La place du dieu dans la pensée de Heidegger, un passage de la Lettre sur l’humanisme nous permet de mieux la cerner : « Ce n’est qu’à partir de la vérité de l’être que se laisse penser le déploiement de l’être du sacré. Ce n’est qu’à partir du déploiement de l’être du sacré qu’est à penser le déploiement de l’être de la déité. Ce n’est que dans la lumière du déploiement de la déité que peut être pensé et dit ce que doit nommer le mot « Dieu » ». C’est une première indication qui souligne l’ordre d’accès pour la pensée – et non pour la foi – à ce que nous appelons Dieu.
Une seconde indication nous vient d’une conférence prononcée par Heidegger en 1959 et qui a pour titre Terre et ciel de Hölderlin. Il y est question de l’unité intime d’un « geviert », d’un « quadriparti » ou « cadran » formé du ciel et de la terre, des mortels et des divins. C’est-à-dire de l’entre-appartenance des quatre dont chacun n’est rien sans les trois autres.
Ce qui signifie bien qu’en tant que mortel, le poète chantant l’être n’est rien sans la terre qui l’enracine dans une tradition dont il puise les sonorités ; il n’est rien non plus sans le ciel qui l’ouvre sur l’immensité du monde et, par conséquent, sur l’espace de cohabitation entre la sphère des mortels et celle du divin et, enfin, il n’est rien non plus sans les dieux – ou sans le Dieu – dont il tire la sacralité constitutive de son poème : et dont il tire d’autant mieux la sacralité qu’il sait mettre les paroles de son poème dans la bouche des dieux… ou du Dieu !

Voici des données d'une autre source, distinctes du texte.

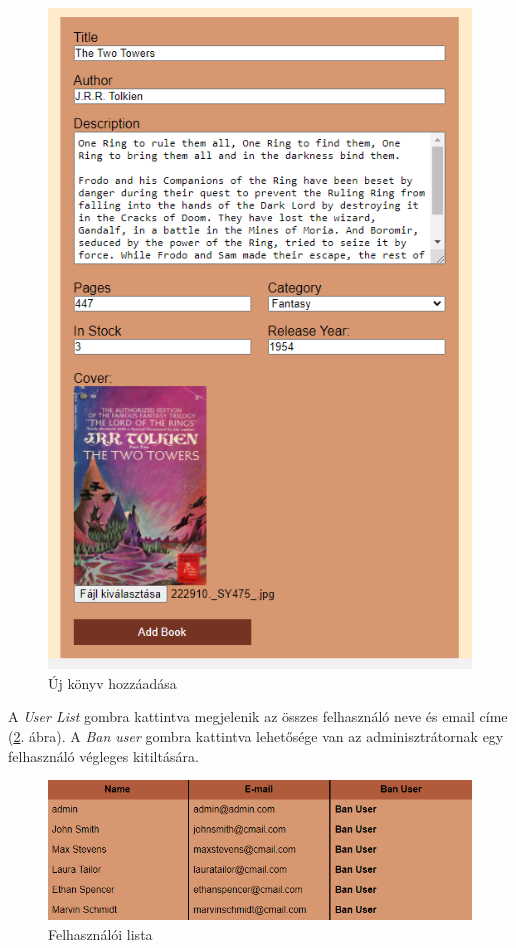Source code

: \begin{figure}[h]
    \centering
    \includegraphics[scale=0.7]{images/application/newbook.png}
    \caption{Új könyv hozzáadása}
    \label{fig:newbook}
\end{figure}

A \textit{User List} gombra kattintva megjelenik az összes felhasználó neve és email címe (\ref{fig:userlist}. ábra). A \textit{Ban user} gombra kattintva lehetősége van az adminisztrátornak egy felhasználó végleges kitiltására.

\begin{figure}[h]
    \centering
    \includegraphics[scale=0.7]{images/application/userlist.png}
    \caption{Felhasználói lista}
    \label{fig:userlist}
\end{figure}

Ainsi, si Dieu parle selon Heidegger – et il parle ! – c’est seulement au sein de ce jeu primordial : le jeu qui unit les quatre figures du « cadran ». Nous verrons plus tard, de façon plus précise, ce que cela ouvre comme pistes herméneutiques dès lors qu’il s’agit de reconsidérer les textes issus de la tradition monothéiste… et le Coran en particulier, dont la genèse rime curieusement, à la fois avec enracinement dans une tradition linguistique, affirmation de l’immensité du monde et mise en scène et en musique d’une parole divine qui est synonyme de sacré.